==== Given data ====
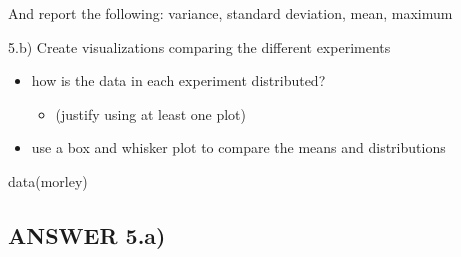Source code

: \documentclass[
]{article}
\newenvironment{Shaded}{\begin{snugshade}}{\end{snugshade}}
\newcommand{\AttributeTok}[1]{\textcolor[rgb]{0.77,0.63,0.00}{#1}}
\newcommand{\FunctionTok}[1]{\textcolor[rgb]{0.00,0.00,0.00}{#1}}
\newcommand{\NormalTok}[1]{#1}
\newcommand{\OtherTok}[1]{\textcolor[rgb]{0.56,0.35,0.01}{#1}}
\newcommand{\SpecialCharTok}[1]{\textcolor[rgb]{0.00,0.00,0.00}{#1}}
\providecommand{\tightlist}{%
  \setlength{\itemsep}{0pt}\setlength{\parskip}{0pt}}
\begin{document}
And report the following: variance, standard deviation, mean, maximum

5.b) Create visualizations comparing the different experiments

\begin{itemize}
\tightlist
\item
  how is the data in each experiment distributed?

  \begin{itemize}
  \tightlist
  \item
    (justify using at least one plot)
  \end{itemize}
\item
  use a box and whisker plot to compare the means and distributions
\end{itemize}

\begin{Shaded}
\begin{Highlighting}[]
\FunctionTok{data}\NormalTok{(morley)}
\end{Highlighting}
\end{Shaded}

\hypertarget{answer-5.a}{%
\subsection{ANSWER 5.a)}\label{answer-5.a}}

\begin{Shaded}
\end{Shaded}
\end{document}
====
**Your objective:** The task requires the full listing to be given again verbatim, without its pictures.

**Response box:**
Source code

: \documentclass[
]{article}
\newenvironment{Shaded}{\begin{snugshade}}{\end{snugshade}}
\newcommand{\AttributeTok}[1]{\textcolor[rgb]{0.77,0.63,0.00}{#1}}
\newcommand{\FunctionTok}[1]{\textcolor[rgb]{0.00,0.00,0.00}{#1}}
\newcommand{\NormalTok}[1]{#1}
\newcommand{\OtherTok}[1]{\textcolor[rgb]{0.56,0.35,0.01}{#1}}
\newcommand{\SpecialCharTok}[1]{\textcolor[rgb]{0.00,0.00,0.00}{#1}}
\providecommand{\tightlist}{%
  \setlength{\itemsep}{0pt}\setlength{\parskip}{0pt}}
\begin{document}
And report the following: variance, standard deviation, mean, maximum

5.b) Create visualizations comparing the different experiments

\begin{itemize}
\tightlist
\item
  how is the data in each experiment distributed?

  \begin{itemize}
  \tightlist
  \item
    (justify using at least one plot)
  \end{itemize}
\item
  use a box and whisker plot to compare the means and distributions
\end{itemize}

\begin{Shaded}
\begin{Highlighting}[]
\FunctionTok{data}\NormalTok{(morley)}
\end{Highlighting}
\end{Shaded}

\hypertarget{answer-5.a}{%
\subsection{ANSWER 5.a)}\label{answer-5.a}}

\begin{Shaded}
\end{Shaded}
\end{document}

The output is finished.